Collected data:
↓↓↓
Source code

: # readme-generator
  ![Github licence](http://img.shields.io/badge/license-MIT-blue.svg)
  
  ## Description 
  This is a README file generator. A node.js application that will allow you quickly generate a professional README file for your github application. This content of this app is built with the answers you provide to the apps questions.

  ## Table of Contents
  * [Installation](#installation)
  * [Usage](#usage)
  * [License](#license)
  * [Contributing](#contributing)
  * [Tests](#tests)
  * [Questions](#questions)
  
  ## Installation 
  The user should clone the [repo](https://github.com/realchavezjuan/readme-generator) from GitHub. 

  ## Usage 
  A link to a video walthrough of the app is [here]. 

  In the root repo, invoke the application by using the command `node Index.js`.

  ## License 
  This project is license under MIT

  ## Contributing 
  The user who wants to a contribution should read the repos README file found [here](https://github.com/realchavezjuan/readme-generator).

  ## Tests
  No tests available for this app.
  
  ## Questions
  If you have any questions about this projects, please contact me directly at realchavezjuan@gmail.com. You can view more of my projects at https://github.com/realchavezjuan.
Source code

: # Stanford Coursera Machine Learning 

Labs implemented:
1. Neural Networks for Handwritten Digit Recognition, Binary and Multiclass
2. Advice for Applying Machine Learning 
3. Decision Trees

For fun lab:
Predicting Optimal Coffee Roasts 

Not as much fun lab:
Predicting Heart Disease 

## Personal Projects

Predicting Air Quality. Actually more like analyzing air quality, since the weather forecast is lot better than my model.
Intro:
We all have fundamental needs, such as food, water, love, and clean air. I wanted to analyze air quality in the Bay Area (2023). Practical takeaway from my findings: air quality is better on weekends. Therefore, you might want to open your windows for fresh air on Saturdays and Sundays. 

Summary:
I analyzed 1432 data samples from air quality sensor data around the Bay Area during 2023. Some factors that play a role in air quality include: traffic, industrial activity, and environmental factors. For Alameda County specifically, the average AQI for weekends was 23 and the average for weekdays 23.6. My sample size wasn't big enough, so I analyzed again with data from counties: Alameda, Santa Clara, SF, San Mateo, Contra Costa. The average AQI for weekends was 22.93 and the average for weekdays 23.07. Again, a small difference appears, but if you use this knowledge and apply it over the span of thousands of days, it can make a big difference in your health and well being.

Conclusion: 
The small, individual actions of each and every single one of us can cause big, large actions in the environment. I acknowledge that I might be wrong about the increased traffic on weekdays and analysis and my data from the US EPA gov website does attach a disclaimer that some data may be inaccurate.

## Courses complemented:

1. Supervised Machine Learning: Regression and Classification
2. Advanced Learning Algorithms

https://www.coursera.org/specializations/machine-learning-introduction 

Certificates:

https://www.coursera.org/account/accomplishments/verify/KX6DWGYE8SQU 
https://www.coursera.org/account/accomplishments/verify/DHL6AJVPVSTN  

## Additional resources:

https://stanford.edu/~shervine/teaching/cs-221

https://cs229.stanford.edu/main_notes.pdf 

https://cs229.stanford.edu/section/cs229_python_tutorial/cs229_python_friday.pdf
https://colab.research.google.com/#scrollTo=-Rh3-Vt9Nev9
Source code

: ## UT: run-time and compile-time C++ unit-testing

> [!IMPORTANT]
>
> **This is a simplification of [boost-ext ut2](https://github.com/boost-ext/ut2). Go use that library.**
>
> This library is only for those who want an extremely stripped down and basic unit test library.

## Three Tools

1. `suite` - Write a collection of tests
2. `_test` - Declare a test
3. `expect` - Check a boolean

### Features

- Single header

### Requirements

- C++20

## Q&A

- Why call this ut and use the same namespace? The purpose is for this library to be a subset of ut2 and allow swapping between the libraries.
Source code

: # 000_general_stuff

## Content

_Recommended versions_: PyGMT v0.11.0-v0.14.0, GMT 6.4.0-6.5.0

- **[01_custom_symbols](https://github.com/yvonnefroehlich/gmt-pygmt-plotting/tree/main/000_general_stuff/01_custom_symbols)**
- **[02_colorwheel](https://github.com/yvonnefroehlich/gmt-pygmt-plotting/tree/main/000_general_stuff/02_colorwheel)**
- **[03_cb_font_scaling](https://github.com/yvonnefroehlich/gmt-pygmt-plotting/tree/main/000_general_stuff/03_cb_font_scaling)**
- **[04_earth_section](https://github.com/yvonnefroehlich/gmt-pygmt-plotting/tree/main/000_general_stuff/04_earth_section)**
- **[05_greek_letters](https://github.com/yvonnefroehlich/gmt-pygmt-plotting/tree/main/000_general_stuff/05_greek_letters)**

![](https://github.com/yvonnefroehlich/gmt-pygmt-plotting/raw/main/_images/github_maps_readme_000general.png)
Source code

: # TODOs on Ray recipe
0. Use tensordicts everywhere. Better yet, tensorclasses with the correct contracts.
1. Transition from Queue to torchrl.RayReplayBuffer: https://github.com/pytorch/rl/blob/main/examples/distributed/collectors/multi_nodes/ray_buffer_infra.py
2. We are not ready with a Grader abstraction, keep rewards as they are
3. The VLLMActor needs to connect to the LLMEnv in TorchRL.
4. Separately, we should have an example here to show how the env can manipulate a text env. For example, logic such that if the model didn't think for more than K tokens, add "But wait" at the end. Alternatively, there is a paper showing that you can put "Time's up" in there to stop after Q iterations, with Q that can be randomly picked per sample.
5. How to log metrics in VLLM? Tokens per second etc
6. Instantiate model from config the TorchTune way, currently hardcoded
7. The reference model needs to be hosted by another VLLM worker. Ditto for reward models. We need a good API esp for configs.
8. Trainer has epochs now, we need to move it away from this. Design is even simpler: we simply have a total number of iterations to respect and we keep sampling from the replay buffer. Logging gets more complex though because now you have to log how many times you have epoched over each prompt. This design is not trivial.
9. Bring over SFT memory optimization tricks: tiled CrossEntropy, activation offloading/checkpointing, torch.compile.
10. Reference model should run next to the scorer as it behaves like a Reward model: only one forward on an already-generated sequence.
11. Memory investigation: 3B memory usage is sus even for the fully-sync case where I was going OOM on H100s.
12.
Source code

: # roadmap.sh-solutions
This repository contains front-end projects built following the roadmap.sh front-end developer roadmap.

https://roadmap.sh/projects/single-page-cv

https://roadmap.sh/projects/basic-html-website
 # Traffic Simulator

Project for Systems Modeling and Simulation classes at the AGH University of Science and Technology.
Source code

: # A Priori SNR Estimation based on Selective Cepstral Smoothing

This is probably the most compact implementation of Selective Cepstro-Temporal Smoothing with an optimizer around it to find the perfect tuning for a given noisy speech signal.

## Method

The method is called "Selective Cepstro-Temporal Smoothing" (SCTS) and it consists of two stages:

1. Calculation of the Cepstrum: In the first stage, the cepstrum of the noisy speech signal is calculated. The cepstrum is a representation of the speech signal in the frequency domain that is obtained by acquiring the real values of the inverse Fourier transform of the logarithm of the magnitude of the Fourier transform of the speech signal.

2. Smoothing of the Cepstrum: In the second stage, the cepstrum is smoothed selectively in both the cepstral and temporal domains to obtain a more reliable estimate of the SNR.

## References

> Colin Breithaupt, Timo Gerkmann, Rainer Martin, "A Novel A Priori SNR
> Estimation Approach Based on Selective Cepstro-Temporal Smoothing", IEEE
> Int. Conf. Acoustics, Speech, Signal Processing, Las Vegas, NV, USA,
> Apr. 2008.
↑↑↑
Output each line of the entries exactly, so that nothing is lost.

Source code

: # readme-generator
  ![Github licence](http://img.shields.io/badge/license-MIT-blue.svg)
  
  ## Description 
  This is a README file generator. A node.js application that will allow you quickly generate a professional README file for your github application. This content of this app is built with the answers you provide to the apps questions.

  ## Table of Contents
  * [Installation](#installation)
  * [Usage](#usage)
  * [License](#license)
  * [Contributing](#contributing)
  * [Tests](#tests)
  * [Questions](#questions)
  
  ## Installation 
  The user should clone the [repo](https://github.com/realchavezjuan/readme-generator) from GitHub. 

  ## Usage 
  A link to a video walthrough of the app is [here]. 

  In the root repo, invoke the application by using the command `node Index.js`.

  ## License 
  This project is license under MIT

  ## Contributing 
  The user who wants to a contribution should read the repos README file found [here](https://github.com/realchavezjuan/readme-generator).

  ## Tests
  No tests available for this app.
  
  ## Questions
  If you have any questions about this projects, please contact me directly at realchavezjuan@gmail.com. You can view more of my projects at https://github.com/realchavezjuan.
Source code

: # Stanford Coursera Machine Learning 

Labs implemented:
1. Neural Networks for Handwritten Digit Recognition, Binary and Multiclass
2. Advice for Applying Machine Learning 
3. Decision Trees

For fun lab:
Predicting Optimal Coffee Roasts 

Not as much fun lab:
Predicting Heart Disease 

## Personal Projects

Predicting Air Quality. Actually more like analyzing air quality, since the weather forecast is lot better than my model.
Intro:
We all have fundamental needs, such as food, water, love, and clean air. I wanted to analyze air quality in the Bay Area (2023). Practical takeaway from my findings: air quality is better on weekends. Therefore, you might want to open your windows for fresh air on Saturdays and Sundays. 

Summary:
I analyzed 1432 data samples from air quality sensor data around the Bay Area during 2023. Some factors that play a role in air quality include: traffic, industrial activity, and environmental factors. For Alameda County specifically, the average AQI for weekends was 23 and the average for weekdays 23.6. My sample size wasn't big enough, so I analyzed again with data from counties: Alameda, Santa Clara, SF, San Mateo, Contra Costa. The average AQI for weekends was 22.93 and the average for weekdays 23.07. Again, a small difference appears, but if you use this knowledge and apply it over the span of thousands of days, it can make a big difference in your health and well being.

Conclusion: 
The small, individual actions of each and every single one of us can cause big, large actions in the environment. I acknowledge that I might be wrong about the increased traffic on weekdays and analysis and my data from the US EPA gov website does attach a disclaimer that some data may be inaccurate.

## Courses complemented:

1. Supervised Machine Learning: Regression and Classification
2. Advanced Learning Algorithms

https://www.coursera.org/specializations/machine-learning-introduction 

Certificates:

https://www.coursera.org/account/accomplishments/verify/KX6DWGYE8SQU 
https://www.coursera.org/account/accomplishments/verify/DHL6AJVPVSTN  

## Additional resources:

https://stanford.edu/~shervine/teaching/cs-221

https://cs229.stanford.edu/main_notes.pdf 

https://cs229.stanford.edu/section/cs229_python_tutorial/cs229_python_friday.pdf
https://colab.research.google.com/#scrollTo=-Rh3-Vt9Nev9
Source code

: ## UT: run-time and compile-time C++ unit-testing

> [!IMPORTANT]
>
> **This is a simplification of [boost-ext ut2](https://github.com/boost-ext/ut2). Go use that library.**
>
> This library is only for those who want an extremely stripped down and basic unit test library.

## Three Tools

1. `suite` - Write a collection of tests
2. `_test` - Declare a test
3. `expect` - Check a boolean

### Features

- Single header

### Requirements

- C++20

## Q&A

- Why call this ut and use the same namespace? The purpose is for this library to be a subset of ut2 and allow swapping between the libraries.
Source code

: # 000_general_stuff

## Content

_Recommended versions_: PyGMT v0.11.0-v0.14.0, GMT 6.4.0-6.5.0

- **[01_custom_symbols](https://github.com/yvonnefroehlich/gmt-pygmt-plotting/tree/main/000_general_stuff/01_custom_symbols)**
- **[02_colorwheel](https://github.com/yvonnefroehlich/gmt-pygmt-plotting/tree/main/000_general_stuff/02_colorwheel)**
- **[03_cb_font_scaling](https://github.com/yvonnefroehlich/gmt-pygmt-plotting/tree/main/000_general_stuff/03_cb_font_scaling)**
- **[04_earth_section](https://github.com/yvonnefroehlich/gmt-pygmt-plotting/tree/main/000_general_stuff/04_earth_section)**
- **[05_greek_letters](https://github.com/yvonnefroehlich/gmt-pygmt-plotting/tree/main/000_general_stuff/05_greek_letters)**

![](https://github.com/yvonnefroehlich/gmt-pygmt-plotting/raw/main/_images/github_maps_readme_000general.png)
Source code

: # TODOs on Ray recipe
0. Use tensordicts everywhere. Better yet, tensorclasses with the correct contracts.
1. Transition from Queue to torchrl.RayReplayBuffer: https://github.com/pytorch/rl/blob/main/examples/distributed/collectors/multi_nodes/ray_buffer_infra.py
2. We are not ready with a Grader abstraction, keep rewards as they are
3. The VLLMActor needs to connect to the LLMEnv in TorchRL.
4. Separately, we should have an example here to show how the env can manipulate a text env. For example, logic such that if the model didn't think for more than K tokens, add "But wait" at the end. Alternatively, there is a paper showing that you can put "Time's up" in there to stop after Q iterations, with Q that can be randomly picked per sample.
5. How to log metrics in VLLM? Tokens per second etc
6. Instantiate model from config the TorchTune way, currently hardcoded
7. The reference model needs to be hosted by another VLLM worker. Ditto for reward models. We need a good API esp for configs.
8. Trainer has epochs now, we need to move it away from this. Design is even simpler: we simply have a total number of iterations to respect and we keep sampling from the replay buffer. Logging gets more complex though because now you have to log how many times you have epoched over each prompt. This design is not trivial.
9. Bring over SFT memory optimization tricks: tiled CrossEntropy, activation offloading/checkpointing, torch.compile.
10. Reference model should run next to the scorer as it behaves like a Reward model: only one forward on an already-generated sequence.
11. Memory investigation: 3B memory usage is sus even for the fully-sync case where I was going OOM on H100s.
12.
Source code

: # roadmap.sh-solutions
This repository contains front-end projects built following the roadmap.sh front-end developer roadmap.

https://roadmap.sh/projects/single-page-cv

https://roadmap.sh/projects/basic-html-website
 # Traffic Simulator

Project for Systems Modeling and Simulation classes at the AGH University of Science and Technology.
Source code

: # A Priori SNR Estimation based on Selective Cepstral Smoothing

This is probably the most compact implementation of Selective Cepstro-Temporal Smoothing with an optimizer around it to find the perfect tuning for a given noisy speech signal.

## Method

The method is called "Selective Cepstro-Temporal Smoothing" (SCTS) and it consists of two stages:

1. Calculation of the Cepstrum: In the first stage, the cepstrum of the noisy speech signal is calculated. The cepstrum is a representation of the speech signal in the frequency domain that is obtained by acquiring the real values of the inverse Fourier transform of the logarithm of the magnitude of the Fourier transform of the speech signal.

2. Smoothing of the Cepstrum: In the second stage, the cepstrum is smoothed selectively in both the cepstral and temporal domains to obtain a more reliable estimate of the SNR.

## References

> Colin Breithaupt, Timo Gerkmann, Rainer Martin, "A Novel A Priori SNR
> Estimation Approach Based on Selective Cepstro-Temporal Smoothing", IEEE
> Int. Conf. Acoustics, Speech, Signal Processing, Las Vegas, NV, USA,
> Apr. 2008.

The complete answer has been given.